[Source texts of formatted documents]
Content starts

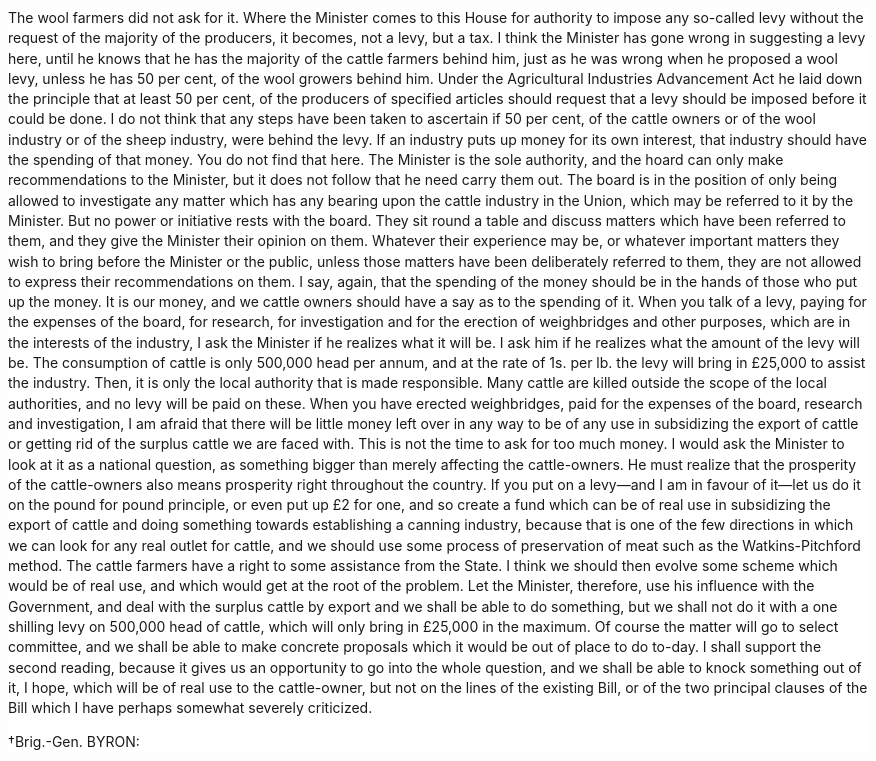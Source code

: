 <p>The wool farmers did not ask for it. Where the Minister comes to this House for authority to impose any so-called levy without the request of the majority of the producers, it becomes, not a levy, but a tax. I think the Minister has gone wrong in suggesting a levy here, until he knows that he has the majority of the cattle farmers behind him, just as he was wrong when he proposed a wool levy, unless he has 50 per cent, of the wool growers behind him. Under the Agricultural Industries Advancement Act he laid down the principle that at least 50 per cent, of the producers of specified articles should request that a levy should be imposed before it could be done. I do not think that any steps have been taken to ascertain if 50 per cent, of the cattle owners or of the wool industry or of the sheep industry, were behind the levy. If an industry puts up money for its own interest, that industry should have the spending of that money. You do not find that here. The Minister is the sole authority, and the hoard can only make recommendations to the Minister, but it does not follow that he need carry them out. The board is in the position of only being allowed to investigate any matter which has any bearing upon the cattle industry in the Union, which may be referred to it by the Minister. But no power or initiative rests with the board. They sit round a table and discuss matters which have been referred to them, and they give the Minister their opinion on them. Whatever their experience may be, or whatever important matters they wish to bring before <span class="col_315-316" refersTo="page_0227"/>the Minister or the public, unless those matters have been deliberately referred to them, they are not allowed to express their recommendations on them. I say, again, that the spending of the money should be in the hands of those who put up the money. It is our money, and we cattle owners should have a say as to the spending of it. When you talk of a levy, paying for the expenses of the board, for research, for investigation and for the erection of weighbridges and other purposes, which are in the interests of the industry, I ask the Minister if he realizes what it will be. I ask him if he realizes what the amount of the levy will be. The consumption of cattle is only 500,000 head per annum, and at the rate of 1s. per lb. the levy will bring in &#x00A3;25,000 to assist the industry. Then, it is only the local authority that is made responsible. Many cattle are killed outside the scope of the local authorities, and no levy will be paid on these. When you have erected weighbridges, paid for the expenses of the board, research and investigation, I am afraid that there will be little money left over in any way to be of any use in subsidizing the export of cattle or getting rid of the surplus cattle we are faced with. This is not the time to ask for too much money. I would ask the Minister to look at it as a national question, as something bigger than merely affecting the cattle-owners. He must realize that the prosperity of the cattle-owners also means prosperity right throughout the country. If you put on a levy&#x2014;and I am in favour of it&#x2014;let us do it on the pound for pound principle, or even put up &#x00A3;2 for one, and so create a fund which can be of real use in subsidizing the export of cattle and doing something towards establishing a canning industry, because that is one of the few directions in which we can look for any real outlet for cattle, and we should use some process of preservation of meat such as the Watkins-Pitchford method. The cattle farmers have a right to some assistance from the State. I think we should then evolve some scheme which would be of real use, and which would get at the root of the problem. Let the Minister, therefore, use his influence with the Government, and deal with the surplus cattle by export and we shall be able to do something, but we shall not do it with a one shilling levy on 500,000 head of cattle, which will only bring in &#x00A3;25,000 in the maximum. Of course the matter will go to select committee, and we shall be able to make concrete proposals which it would be out of place to do to-day. I shall support the second reading, because it gives us an opportunity to go into the whole question, and we shall be able to knock something out of it, I hope, which will be of real use to the cattle-owner, but not on the lines of the existing Bill, or of the two principal clauses of the Bill which I have perhaps somewhat severely criticized.</p>

</speech>

<speech by="#byron">

<from>&#x2020;Brig.-Gen. <person refersTo="hansard_za">BYRON</person>:</from>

Content ends

_Required action_: Repeat the lines above exactly, and keep every picture out.

_Written reply_:
Source code

: <p>The wool farmers did not ask for it. Where the Minister comes to this House for authority to impose any so-called levy without the request of the majority of the producers, it becomes, not a levy, but a tax. I think the Minister has gone wrong in suggesting a levy here, until he knows that he has the majority of the cattle farmers behind him, just as he was wrong when he proposed a wool levy, unless he has 50 per cent, of the wool growers behind him. Under the Agricultural Industries Advancement Act he laid down the principle that at least 50 per cent, of the producers of specified articles should request that a levy should be imposed before it could be done. I do not think that any steps have been taken to ascertain if 50 per cent, of the cattle owners or of the wool industry or of the sheep industry, were behind the levy. If an industry puts up money for its own interest, that industry should have the spending of that money. You do not find that here. The Minister is the sole authority, and the hoard can only make recommendations to the Minister, but it does not follow that he need carry them out. The board is in the position of only being allowed to investigate any matter which has any bearing upon the cattle industry in the Union, which may be referred to it by the Minister. But no power or initiative rests with the board. They sit round a table and discuss matters which have been referred to them, and they give the Minister their opinion on them. Whatever their experience may be, or whatever important matters they wish to bring before <span class="col_315-316" refersTo="page_0227"/>the Minister or the public, unless those matters have been deliberately referred to them, they are not allowed to express their recommendations on them. I say, again, that the spending of the money should be in the hands of those who put up the money. It is our money, and we cattle owners should have a say as to the spending of it. When you talk of a levy, paying for the expenses of the board, for research, for investigation and for the erection of weighbridges and other purposes, which are in the interests of the industry, I ask the Minister if he realizes what it will be. I ask him if he realizes what the amount of the levy will be. The consumption of cattle is only 500,000 head per annum, and at the rate of 1s. per lb. the levy will bring in &#x00A3;25,000 to assist the industry. Then, it is only the local authority that is made responsible. Many cattle are killed outside the scope of the local authorities, and no levy will be paid on these. When you have erected weighbridges, paid for the expenses of the board, research and investigation, I am afraid that there will be little money left over in any way to be of any use in subsidizing the export of cattle or getting rid of the surplus cattle we are faced with. This is not the time to ask for too much money. I would ask the Minister to look at it as a national question, as something bigger than merely affecting the cattle-owners. He must realize that the prosperity of the cattle-owners also means prosperity right throughout the country. If you put on a levy&#x2014;and I am in favour of it&#x2014;let us do it on the pound for pound principle, or even put up &#x00A3;2 for one, and so create a fund which can be of real use in subsidizing the export of cattle and doing something towards establishing a canning industry, because that is one of the few directions in which we can look for any real outlet for cattle, and we should use some process of preservation of meat such as the Watkins-Pitchford method. The cattle farmers have a right to some assistance from the State. I think we should then evolve some scheme which would be of real use, and which would get at the root of the problem. Let the Minister, therefore, use his influence with the Government, and deal with the surplus cattle by export and we shall be able to do something, but we shall not do it with a one shilling levy on 500,000 head of cattle, which will only bring in &#x00A3;25,000 in the maximum. Of course the matter will go to select committee, and we shall be able to make concrete proposals which it would be out of place to do to-day. I shall support the second reading, because it gives us an opportunity to go into the whole question, and we shall be able to knock something out of it, I hope, which will be of real use to the cattle-owner, but not on the lines of the existing Bill, or of the two principal clauses of the Bill which I have perhaps somewhat severely criticized.</p>

</speech>

<speech by="#byron">

<from>&#x2020;Brig.-Gen. <person refersTo="hansard_za">BYRON</person>:</from>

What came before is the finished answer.